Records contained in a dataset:

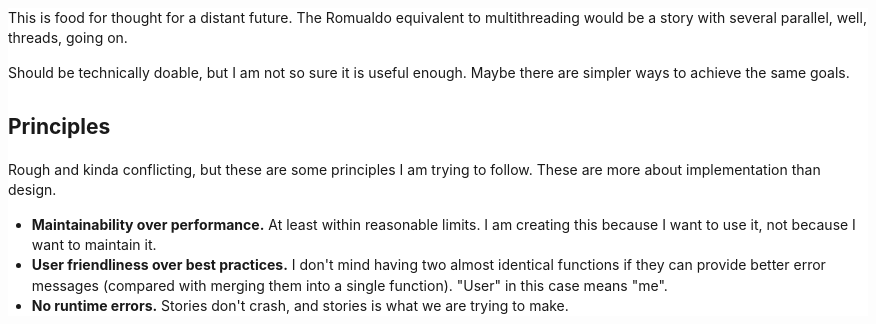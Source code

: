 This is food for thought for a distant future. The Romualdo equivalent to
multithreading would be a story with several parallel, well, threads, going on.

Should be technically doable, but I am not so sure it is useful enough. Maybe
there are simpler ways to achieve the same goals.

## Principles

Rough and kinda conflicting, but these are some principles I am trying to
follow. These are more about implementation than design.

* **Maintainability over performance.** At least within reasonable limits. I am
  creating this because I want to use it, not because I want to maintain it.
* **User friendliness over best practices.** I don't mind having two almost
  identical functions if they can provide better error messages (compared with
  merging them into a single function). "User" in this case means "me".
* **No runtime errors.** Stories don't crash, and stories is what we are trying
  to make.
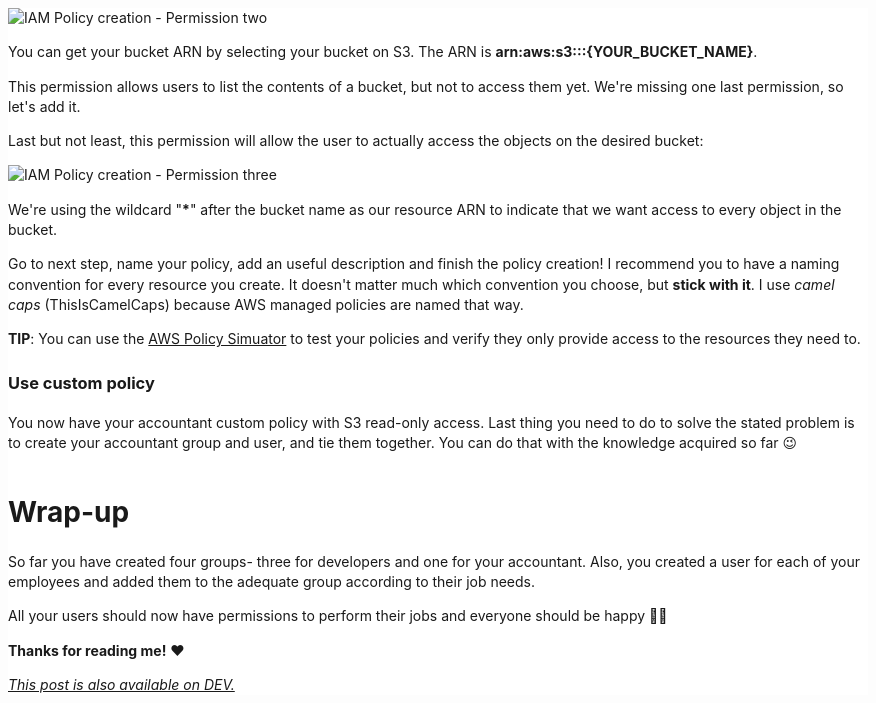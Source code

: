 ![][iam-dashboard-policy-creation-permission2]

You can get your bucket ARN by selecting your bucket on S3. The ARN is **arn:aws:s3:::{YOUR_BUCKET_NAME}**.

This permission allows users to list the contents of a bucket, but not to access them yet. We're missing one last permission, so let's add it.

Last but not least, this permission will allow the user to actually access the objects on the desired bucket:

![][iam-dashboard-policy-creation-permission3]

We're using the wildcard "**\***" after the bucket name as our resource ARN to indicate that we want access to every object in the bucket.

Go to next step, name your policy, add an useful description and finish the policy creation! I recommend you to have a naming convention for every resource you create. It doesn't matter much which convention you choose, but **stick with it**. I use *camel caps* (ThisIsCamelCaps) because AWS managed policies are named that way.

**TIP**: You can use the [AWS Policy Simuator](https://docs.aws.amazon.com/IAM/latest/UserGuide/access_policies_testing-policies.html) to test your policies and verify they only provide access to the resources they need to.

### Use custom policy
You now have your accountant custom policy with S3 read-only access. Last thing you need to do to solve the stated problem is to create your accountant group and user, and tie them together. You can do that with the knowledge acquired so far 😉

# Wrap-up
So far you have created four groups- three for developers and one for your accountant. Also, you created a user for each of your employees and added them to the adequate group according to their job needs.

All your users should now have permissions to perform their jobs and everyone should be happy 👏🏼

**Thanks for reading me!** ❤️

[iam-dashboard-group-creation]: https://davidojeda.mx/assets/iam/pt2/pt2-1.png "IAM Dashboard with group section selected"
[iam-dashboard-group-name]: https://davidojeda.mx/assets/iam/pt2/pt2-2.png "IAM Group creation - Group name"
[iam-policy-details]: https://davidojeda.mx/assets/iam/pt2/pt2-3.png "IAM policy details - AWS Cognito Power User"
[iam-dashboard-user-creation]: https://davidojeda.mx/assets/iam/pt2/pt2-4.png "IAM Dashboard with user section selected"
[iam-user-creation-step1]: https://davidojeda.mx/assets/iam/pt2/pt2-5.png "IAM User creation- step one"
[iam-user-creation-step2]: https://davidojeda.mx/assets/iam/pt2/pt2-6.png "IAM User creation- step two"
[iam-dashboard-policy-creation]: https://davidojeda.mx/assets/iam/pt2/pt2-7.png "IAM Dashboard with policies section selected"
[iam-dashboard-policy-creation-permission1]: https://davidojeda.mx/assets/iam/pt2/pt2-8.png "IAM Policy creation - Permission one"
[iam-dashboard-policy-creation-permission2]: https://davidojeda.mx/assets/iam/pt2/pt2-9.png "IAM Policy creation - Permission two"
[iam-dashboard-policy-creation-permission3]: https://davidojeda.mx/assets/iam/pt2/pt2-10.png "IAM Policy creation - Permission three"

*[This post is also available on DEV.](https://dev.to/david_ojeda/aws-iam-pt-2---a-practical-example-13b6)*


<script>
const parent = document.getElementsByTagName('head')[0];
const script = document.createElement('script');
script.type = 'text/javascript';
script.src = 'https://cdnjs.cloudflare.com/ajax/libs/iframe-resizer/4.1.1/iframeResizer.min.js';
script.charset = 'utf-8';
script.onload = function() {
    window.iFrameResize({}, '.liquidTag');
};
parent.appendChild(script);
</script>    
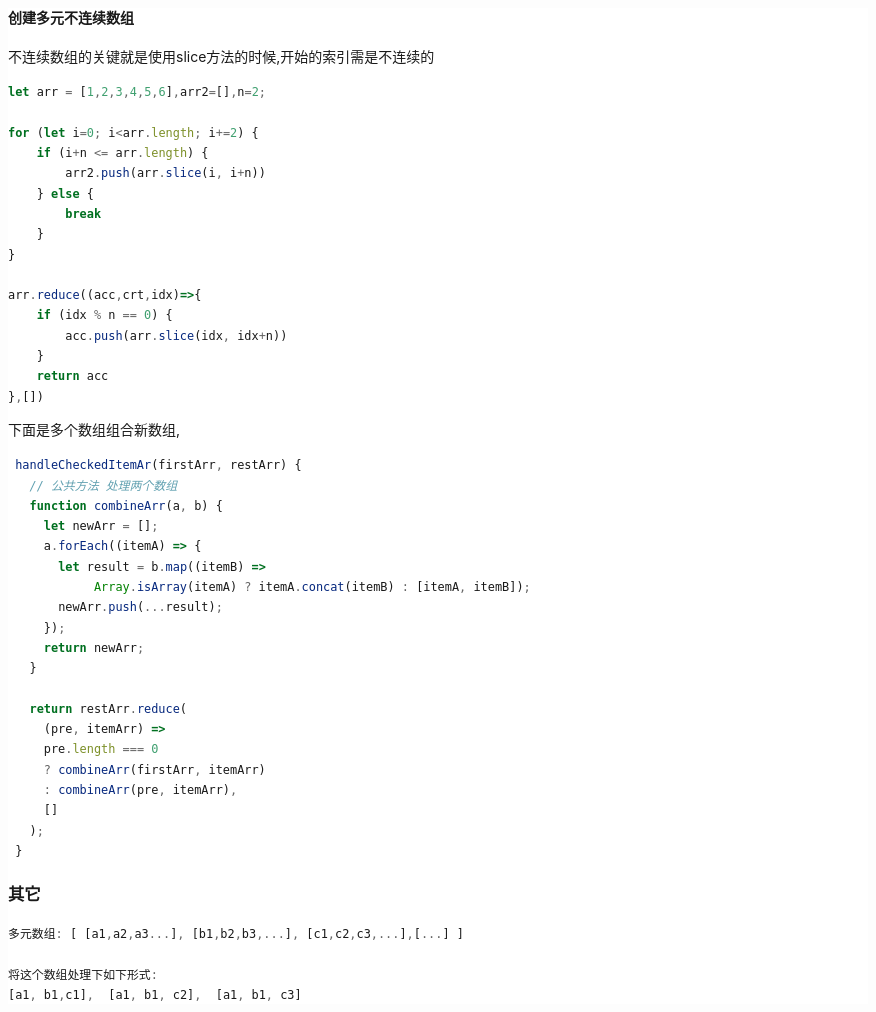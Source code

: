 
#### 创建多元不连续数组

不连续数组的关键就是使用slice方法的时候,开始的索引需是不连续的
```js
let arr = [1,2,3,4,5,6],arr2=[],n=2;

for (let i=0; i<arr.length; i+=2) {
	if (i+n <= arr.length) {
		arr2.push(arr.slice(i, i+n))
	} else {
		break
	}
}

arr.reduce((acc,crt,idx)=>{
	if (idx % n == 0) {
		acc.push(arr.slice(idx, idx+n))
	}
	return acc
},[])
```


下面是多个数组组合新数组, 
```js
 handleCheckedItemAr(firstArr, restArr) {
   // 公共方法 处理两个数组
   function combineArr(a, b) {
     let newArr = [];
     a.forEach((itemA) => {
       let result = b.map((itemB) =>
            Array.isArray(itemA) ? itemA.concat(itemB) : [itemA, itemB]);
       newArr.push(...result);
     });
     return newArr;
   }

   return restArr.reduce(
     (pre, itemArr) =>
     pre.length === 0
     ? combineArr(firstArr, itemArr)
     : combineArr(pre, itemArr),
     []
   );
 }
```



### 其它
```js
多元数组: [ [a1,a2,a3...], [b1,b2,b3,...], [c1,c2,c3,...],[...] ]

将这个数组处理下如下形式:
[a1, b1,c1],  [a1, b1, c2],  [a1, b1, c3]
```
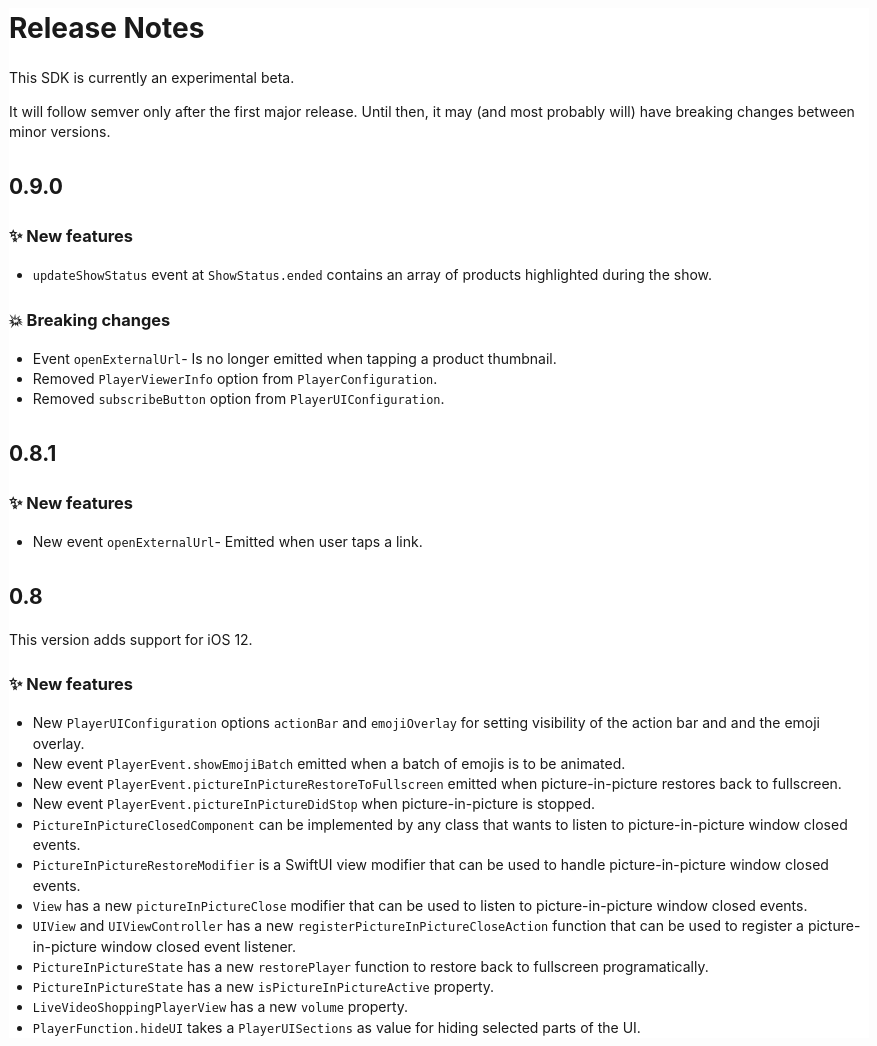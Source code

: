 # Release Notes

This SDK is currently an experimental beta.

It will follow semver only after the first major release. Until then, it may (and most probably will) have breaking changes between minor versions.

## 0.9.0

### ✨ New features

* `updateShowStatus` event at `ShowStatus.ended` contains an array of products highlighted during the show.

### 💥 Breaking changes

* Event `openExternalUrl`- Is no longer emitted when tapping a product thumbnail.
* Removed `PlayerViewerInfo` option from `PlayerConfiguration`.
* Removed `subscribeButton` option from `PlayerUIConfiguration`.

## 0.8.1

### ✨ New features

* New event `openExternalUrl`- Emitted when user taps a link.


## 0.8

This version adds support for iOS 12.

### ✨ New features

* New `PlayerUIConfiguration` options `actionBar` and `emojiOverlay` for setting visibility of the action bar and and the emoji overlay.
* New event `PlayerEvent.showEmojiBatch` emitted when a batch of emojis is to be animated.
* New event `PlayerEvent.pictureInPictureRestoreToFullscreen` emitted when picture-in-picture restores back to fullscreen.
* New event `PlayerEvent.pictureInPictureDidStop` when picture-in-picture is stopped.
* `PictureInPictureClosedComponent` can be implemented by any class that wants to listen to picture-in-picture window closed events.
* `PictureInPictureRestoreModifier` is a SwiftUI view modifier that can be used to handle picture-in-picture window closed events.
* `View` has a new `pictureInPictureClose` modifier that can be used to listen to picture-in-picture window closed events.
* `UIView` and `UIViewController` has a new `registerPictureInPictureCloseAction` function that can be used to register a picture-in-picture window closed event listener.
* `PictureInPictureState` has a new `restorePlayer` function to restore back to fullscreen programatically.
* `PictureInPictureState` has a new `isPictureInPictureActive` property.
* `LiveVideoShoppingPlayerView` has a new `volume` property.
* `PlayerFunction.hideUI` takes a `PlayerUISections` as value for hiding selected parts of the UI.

• **PROMPT**
Give back the records exactly, minus any pictures.

• **ANSWER BOX**
Source code

: This is food for thought for a distant future. The Romualdo equivalent to
multithreading would be a story with several parallel, well, threads, going on.

Should be technically doable, but I am not so sure it is useful enough. Maybe
there are simpler ways to achieve the same goals.

## Principles

Rough and kinda conflicting, but these are some principles I am trying to
follow. These are more about implementation than design.

* **Maintainability over performance.** At least within reasonable limits. I am
  creating this because I want to use it, not because I want to maintain it.
* **User friendliness over best practices.** I don't mind having two almost
  identical functions if they can provide better error messages (compared with
  merging them into a single function). "User" in this case means "me".
* **No runtime errors.** Stories don't crash, and stories is what we are trying
  to make.
Source code

: ![][iam-dashboard-policy-creation-permission2]

You can get your bucket ARN by selecting your bucket on S3. The ARN is **arn:aws:s3:::{YOUR_BUCKET_NAME}**.

This permission allows users to list the contents of a bucket, but not to access them yet. We're missing one last permission, so let's add it.

Last but not least, this permission will allow the user to actually access the objects on the desired bucket:

![][iam-dashboard-policy-creation-permission3]

We're using the wildcard "**\***" after the bucket name as our resource ARN to indicate that we want access to every object in the bucket.

Go to next step, name your policy, add an useful description and finish the policy creation! I recommend you to have a naming convention for every resource you create. It doesn't matter much which convention you choose, but **stick with it**. I use *camel caps* (ThisIsCamelCaps) because AWS managed policies are named that way.

**TIP**: You can use the [AWS Policy Simuator](https://docs.aws.amazon.com/IAM/latest/UserGuide/access_policies_testing-policies.html) to test your policies and verify they only provide access to the resources they need to.

### Use custom policy
You now have your accountant custom policy with S3 read-only access. Last thing you need to do to solve the stated problem is to create your accountant group and user, and tie them together. You can do that with the knowledge acquired so far 😉

# Wrap-up
So far you have created four groups- three for developers and one for your accountant. Also, you created a user for each of your employees and added them to the adequate group according to their job needs.

All your users should now have permissions to perform their jobs and everyone should be happy 👏🏼

**Thanks for reading me!** ❤️

[iam-dashboard-group-creation]: https://davidojeda.mx/assets/iam/pt2/pt2-1.png "IAM Dashboard with group section selected"
[iam-dashboard-group-name]: https://davidojeda.mx/assets/iam/pt2/pt2-2.png "IAM Group creation - Group name"
[iam-policy-details]: https://davidojeda.mx/assets/iam/pt2/pt2-3.png "IAM policy details - AWS Cognito Power User"
[iam-dashboard-user-creation]: https://davidojeda.mx/assets/iam/pt2/pt2-4.png "IAM Dashboard with user section selected"
[iam-user-creation-step1]: https://davidojeda.mx/assets/iam/pt2/pt2-5.png "IAM User creation- step one"
[iam-user-creation-step2]: https://davidojeda.mx/assets/iam/pt2/pt2-6.png "IAM User creation- step two"
[iam-dashboard-policy-creation]: https://davidojeda.mx/assets/iam/pt2/pt2-7.png "IAM Dashboard with policies section selected"
[iam-dashboard-policy-creation-permission1]: https://davidojeda.mx/assets/iam/pt2/pt2-8.png "IAM Policy creation - Permission one"
[iam-dashboard-policy-creation-permission2]: https://davidojeda.mx/assets/iam/pt2/pt2-9.png "IAM Policy creation - Permission two"
[iam-dashboard-policy-creation-permission3]: https://davidojeda.mx/assets/iam/pt2/pt2-10.png "IAM Policy creation - Permission three"

*[This post is also available on DEV.](https://dev.to/david_ojeda/aws-iam-pt-2---a-practical-example-13b6)*


<script>
const parent = document.getElementsByTagName('head')[0];
const script = document.createElement('script');
script.type = 'text/javascript';
script.src = 'https://cdnjs.cloudflare.com/ajax/libs/iframe-resizer/4.1.1/iframeResizer.min.js';
script.charset = 'utf-8';
script.onload = function() {
    window.iFrameResize({}, '.liquidTag');
};
parent.appendChild(script);
</script>    
Source code

: 
#### 创建多元不连续数组

不连续数组的关键就是使用slice方法的时候,开始的索引需是不连续的
```js
let arr = [1,2,3,4,5,6],arr2=[],n=2;

for (let i=0; i<arr.length; i+=2) {
	if (i+n <= arr.length) {
		arr2.push(arr.slice(i, i+n))
	} else {
		break
	}
}

arr.reduce((acc,crt,idx)=>{
	if (idx % n == 0) {
		acc.push(arr.slice(idx, idx+n))
	}
	return acc
},[])
```


下面是多个数组组合新数组, 
```js
 handleCheckedItemAr(firstArr, restArr) {
   // 公共方法 处理两个数组
   function combineArr(a, b) {
     let newArr = [];
     a.forEach((itemA) => {
       let result = b.map((itemB) =>
            Array.isArray(itemA) ? itemA.concat(itemB) : [itemA, itemB]);
       newArr.push(...result);
     });
     return newArr;
   }

   return restArr.reduce(
     (pre, itemArr) =>
     pre.length === 0
     ? combineArr(firstArr, itemArr)
     : combineArr(pre, itemArr),
     []
   );
 }
```



### 其它
```js
多元数组: [ [a1,a2,a3...], [b1,b2,b3,...], [c1,c2,c3,...],[...] ]

将这个数组处理下如下形式:
[a1, b1,c1],  [a1, b1, c2],  [a1, b1, c3]
```
Source code

: # Release Notes

This SDK is currently an experimental beta.

It will follow semver only after the first major release. Until then, it may (and most probably will) have breaking changes between minor versions.

## 0.9.0

### ✨ New features

* `updateShowStatus` event at `ShowStatus.ended` contains an array of products highlighted during the show.

### 💥 Breaking changes

* Event `openExternalUrl`- Is no longer emitted when tapping a product thumbnail.
* Removed `PlayerViewerInfo` option from `PlayerConfiguration`.
* Removed `subscribeButton` option from `PlayerUIConfiguration`.

## 0.8.1

### ✨ New features

* New event `openExternalUrl`- Emitted when user taps a link.


## 0.8

This version adds support for iOS 12.

### ✨ New features

* New `PlayerUIConfiguration` options `actionBar` and `emojiOverlay` for setting visibility of the action bar and and the emoji overlay.
* New event `PlayerEvent.showEmojiBatch` emitted when a batch of emojis is to be animated.
* New event `PlayerEvent.pictureInPictureRestoreToFullscreen` emitted when picture-in-picture restores back to fullscreen.
* New event `PlayerEvent.pictureInPictureDidStop` when picture-in-picture is stopped.
* `PictureInPictureClosedComponent` can be implemented by any class that wants to listen to picture-in-picture window closed events.
* `PictureInPictureRestoreModifier` is a SwiftUI view modifier that can be used to handle picture-in-picture window closed events.
* `View` has a new `pictureInPictureClose` modifier that can be used to listen to picture-in-picture window closed events.
* `UIView` and `UIViewController` has a new `registerPictureInPictureCloseAction` function that can be used to register a picture-in-picture window closed event listener.
* `PictureInPictureState` has a new `restorePlayer` function to restore back to fullscreen programatically.
* `PictureInPictureState` has a new `isPictureInPictureActive` property.
* `LiveVideoShoppingPlayerView` has a new `volume` property.
* `PlayerFunction.hideUI` takes a `PlayerUISections` as value for hiding selected parts of the UI.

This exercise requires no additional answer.